Stored data entries
※ ※ ※
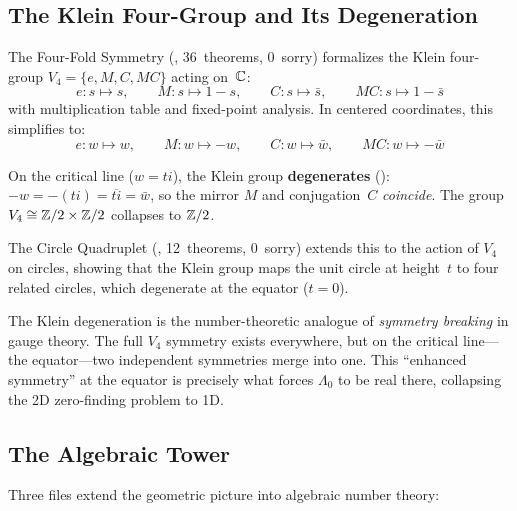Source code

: \subsection{The Klein Four-Group and Its Degeneration}

The Four-Fold Symmetry (, 36~theorems, 0~sorry)
formalizes the Klein four-group $V_4 = \{e, M, C, MC\}$ acting on~$\CC$:
\[
  e : s \mapsto s, \qquad
  M : s \mapsto 1-s, \qquad
  C : s \mapsto \bar{s}, \qquad
  MC : s \mapsto 1-\bar{s}
\]
with multiplication table and fixed-point analysis. In centered
coordinates, this simplifies to:
\[
  e : w \mapsto w, \qquad
  M : w \mapsto -w, \qquad
  C : w \mapsto \bar{w}, \qquad
  MC : w \mapsto -\bar{w}
\]

On the critical line ($w = ti$), the Klein group \textbf{degenerates}
(): $-w = -(ti) = \overline{ti} = \bar{w}$,
so the mirror $M$ and conjugation~$C$ \emph{coincide}. The group
$V_4 \cong \ZZ/2 \times \ZZ/2$ collapses to $\ZZ/2$.

The Circle Quadruplet (, 12~theorems, 0~sorry)
extends this to the action of $V_4$ on circles, showing that the
Klein group maps the unit circle at height~$t$ to four related circles,
which degenerate at the equator ($t = 0$).

\begin{remark}
The Klein degeneration is the number-theoretic analogue of
\emph{symmetry breaking} in gauge theory. The full $V_4$ symmetry
exists everywhere, but on the critical line---the equator---two
independent symmetries merge into one. This ``enhanced symmetry'' at
the equator is precisely what forces $\Lambda_0$ to be real there,
collapsing the 2D zero-finding problem to 1D.
\end{remark}

\subsection{The Algebraic Tower}

Three files extend the geometric picture into algebraic number theory:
※ ※ ※
Work order
Sift the data above for lines with "number", then copy each one.

Answer box
The Klein degeneration is the number-theoretic analogue of
Three files extend the geometric picture into algebraic number theory:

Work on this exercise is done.